[Records from a dataset]
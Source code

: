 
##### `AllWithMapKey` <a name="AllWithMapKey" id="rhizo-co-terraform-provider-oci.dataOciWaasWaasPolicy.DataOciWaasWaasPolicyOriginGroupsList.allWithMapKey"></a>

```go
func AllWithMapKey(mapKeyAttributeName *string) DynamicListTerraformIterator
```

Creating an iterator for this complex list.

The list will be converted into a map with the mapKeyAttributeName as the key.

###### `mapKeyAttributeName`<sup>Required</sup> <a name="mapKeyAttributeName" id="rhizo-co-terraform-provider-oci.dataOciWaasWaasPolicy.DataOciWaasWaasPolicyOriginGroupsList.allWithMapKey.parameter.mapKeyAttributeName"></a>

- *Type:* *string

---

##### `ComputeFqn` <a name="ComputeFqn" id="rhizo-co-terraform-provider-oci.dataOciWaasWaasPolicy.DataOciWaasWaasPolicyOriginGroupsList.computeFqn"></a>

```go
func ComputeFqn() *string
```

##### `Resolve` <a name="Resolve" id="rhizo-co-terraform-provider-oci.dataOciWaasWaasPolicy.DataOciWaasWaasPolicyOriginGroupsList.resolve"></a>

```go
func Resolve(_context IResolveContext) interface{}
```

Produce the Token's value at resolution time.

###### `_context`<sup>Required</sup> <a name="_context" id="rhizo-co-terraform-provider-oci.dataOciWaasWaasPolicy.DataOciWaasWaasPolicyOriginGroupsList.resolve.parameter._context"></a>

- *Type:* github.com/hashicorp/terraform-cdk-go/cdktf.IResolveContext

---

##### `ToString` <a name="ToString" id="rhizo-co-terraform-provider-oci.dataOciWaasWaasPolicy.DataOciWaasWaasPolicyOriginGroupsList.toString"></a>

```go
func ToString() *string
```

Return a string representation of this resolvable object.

* BRIEF
Find all the lines with "parameter" in the data and copy them.

* ANSWER TO THIS TASK
###### `mapKeyAttributeName`<sup>Required</sup> <a name="mapKeyAttributeName" id="rhizo-co-terraform-provider-oci.dataOciWaasWaasPolicy.DataOciWaasWaasPolicyOriginGroupsList.allWithMapKey.parameter.mapKeyAttributeName"></a>
###### `_context`<sup>Required</sup> <a name="_context" id="rhizo-co-terraform-provider-oci.dataOciWaasWaasPolicy.DataOciWaasWaasPolicyOriginGroupsList.resolve.parameter._context"></a>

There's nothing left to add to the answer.